The sacraments are outward and visible signs of inward and spiritual grace, ordained by Christ Himself, as means whereby we receive the same, and pledges to assure us thereof. The principle of the sacraments is found in the whole Bible, and in its fulness in the New Testament, that is, in the Incarnation of the Word of God, Jesus Christ. God becomes Man so that man may become one with God. God assumes human nature in the Incarnation, all that pertains to man, human body, mind, soul, and spirit, so that human nature may be redeemed, sanctified, and glorified by God to share in the divine life.
God takes our human nature, divinises it, and gives it back to us in the sacraments, so that we may, in our own human nature, partake of God Himself. As the Fathers love to say: 'we become by grace what God is by nature.'
The Incarnation and the Sacraments are two expressions of one reality: God the Son becomes Man, and then takes that Hypostatic Union, human flesh united to the Divine Word, and conveys it to the members of His own Mystical Body, the Church, in and through the Sacraments.

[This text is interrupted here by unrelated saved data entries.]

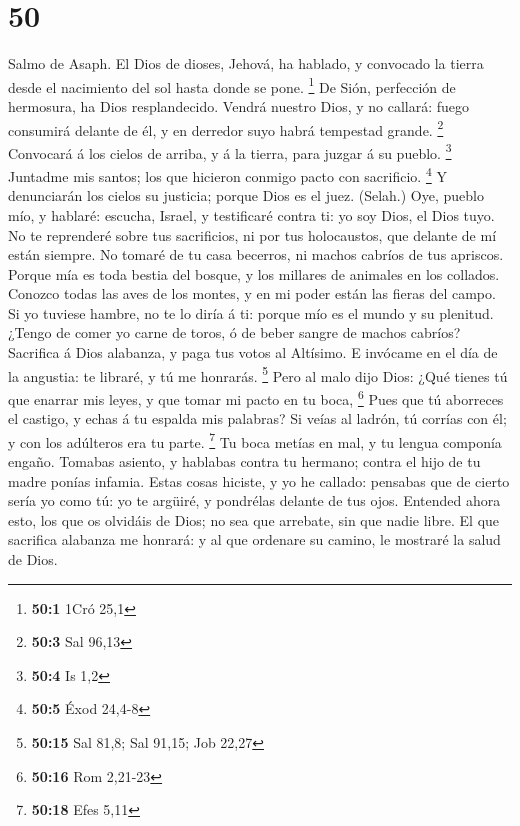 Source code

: \hypertarget{section-49}{%
\section{50}\label{section-49}}

 Salmo de Asaph. El Dios de dioses, Jehová, ha hablado, y
convocado la tierra desde el nacimiento del sol hasta donde se pone.
\footnote{\textbf{50:1} 1Cró 25,1}  De Sión, perfección de
hermosura, ha Dios resplandecido.  Vendrá nuestro Dios, y no
callará: fuego consumirá delante de él, y en derredor suyo habrá
tempestad grande. \footnote{\textbf{50:3} Sal 96,13} 
Convocará á los cielos de arriba, y á la tierra, para juzgar á su
pueblo. \footnote{\textbf{50:4} Is 1,2}  Juntadme mis
santos; los que hicieron conmigo pacto con sacrificio. \footnote{\textbf{50:5}
  Éxod 24,4-8}  Y denunciarán los cielos su justicia; porque
Dios es el juez. (Selah.)  Oye, pueblo mío, y hablaré:
escucha, Israel, y testificaré contra ti: yo soy Dios, el Dios tuyo.
 No te reprenderé sobre tus sacrificios, ni por tus
holocaustos, que delante de mí están siempre.  No tomaré de
tu casa becerros, ni machos cabríos de tus apriscos. 
Porque mía es toda bestia del bosque, y los millares de animales en los
collados.  Conozco todas las aves de los montes, y en mi
poder están las fieras del campo.  Si yo tuviese hambre, no
te lo diría á ti: porque mío es el mundo y su plenitud. 
¿Tengo de comer yo carne de toros, ó de beber sangre de machos cabríos?
 Sacrifica á Dios alabanza, y paga tus votos al Altísimo.
 E invócame en el día de la angustia: te libraré, y tú me
honrarás. \footnote{\textbf{50:15} Sal 81,8; Sal 91,15; Job 22,27}
 Pero al malo dijo Dios: ¿Qué tienes tú que enarrar mis
leyes, y que tomar mi pacto en tu boca, \footnote{\textbf{50:16} Rom
  2,21-23}  Pues que tú aborreces el castigo, y echas á tu
espalda mis palabras?  Si veías al ladrón, tú corrías con
él; y con los adúlteros era tu parte. \footnote{\textbf{50:18} Efes 5,11}
 Tu boca metías en mal, y tu lengua componía engaño.
 Tomabas asiento, y hablabas contra tu hermano; contra el
hijo de tu madre ponías infamia.  Estas cosas hiciste, y yo
he callado: pensabas que de cierto sería yo como tú: yo te argüiré, y
pondrélas delante de tus ojos.  Entended ahora esto, los
que os olvidáis de Dios; no sea que arrebate, sin que nadie libre.
 El que sacrifica alabanza me honrará: y al que ordenare su
camino, le mostraré la salud de Dios.

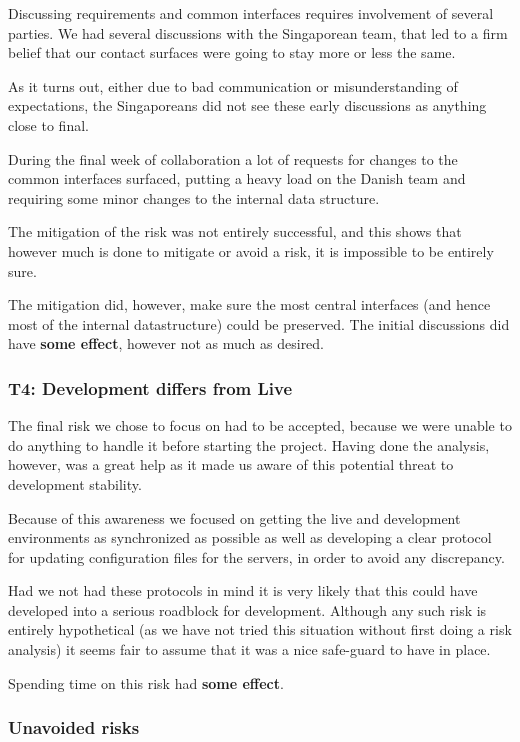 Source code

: Discussing requirements and common interfaces requires involvement of several parties. We had several
discussions with the Singaporean team, that led to a firm belief that our contact surfaces were going
to stay more or less the same.

As it turns out, either due to bad communication or misunderstanding of expectations, the Singaporeans
did not see these early discussions as anything close to final.

During the final week of collaboration a lot of requests for changes to the common interfaces surfaced,
putting a heavy load on the Danish team and requiring some minor changes to the internal data structure.

The mitigation of the risk was not entirely successful, and this shows that however much is done to mitigate
or avoid a risk, it is impossible to be entirely sure.

The mitigation did, however, make sure the most central interfaces (and hence most of the internal datastructure)
could be preserved. The initial discussions did have \textbf{some effect}, however not as much as desired.

\subsubsection{T4: Development differs from Live}

The final risk we chose to focus on had to be accepted, because we were unable to do
anything to handle it before starting the project. Having done the analysis, however, was a great help
as it made us aware of this potential threat to development stability.

Because of this awareness we focused on getting the live and development environments as synchronized as
possible as well as developing a clear protocol for updating configuration files for the servers, in
order to avoid any discrepancy.

Had we not had these protocols in mind it is very likely that this could have developed into a serious
roadblock for development. Although any such risk is entirely hypothetical (as we have not tried this
situation without first doing a risk analysis) it seems fair to assume that it was a nice safe-guard to
have in place.

Spending time on this risk had \textbf{some effect}.

\subsubsection{Unavoided risks}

This is why the Great Tradition teaches that the pre-eminent Sacraments of Holy Baptism and the Holy Eucharist are generally necessary to salvation: Baptism, as the Sacrament of New Birth, mystically unites us to the crucified and risen Christ and regenerates our human nature into the nature of the Son of God (St John 3.3-7, Romans 6.1-11, Galatians 3.22-29). We become children of God and members of Christ's Body in Baptism.
The Holy Eucharist, the Sacrament of the Lord's Body and Blood, nourishes us with the human nature and divinity of Christ unto everlasting life (St John 6.53-59, 1 Corinthians 10.14-22, 11.23-34). Our Lord's True Body and True Blood are really contained, really given, and really eaten, objectively, under the forms of bread and wine in the Eucharist, after an heavenly and supernatural manner, so that we may partake of Christ's human nature and be recreated by it.
Ours is a 'body religion,' the Church as the Body of Christ, the Religion of the Incarnation, which is made a reality in us sacramentally. There is only One Body of Christ, in the Incarnation, in the Eucharist, and in the Church, us.
Thus, man is a sacrament. Man is a composite being of body and soul, an outward and visible sign of an inward and spiritual reality. Man's outward sign is his body; man's inward and spiritual reality is his soul and spirit. Mankind is a living sacrament: he simultaneously exists as material and spiritual, physical and supernatural, united together in one cohesive entity. When the soul leaves the body, death occurs, which is for man an unnatural state not intended by God in His first creation of us. Man was created to be forever alive, forever immortal in a sacramental state.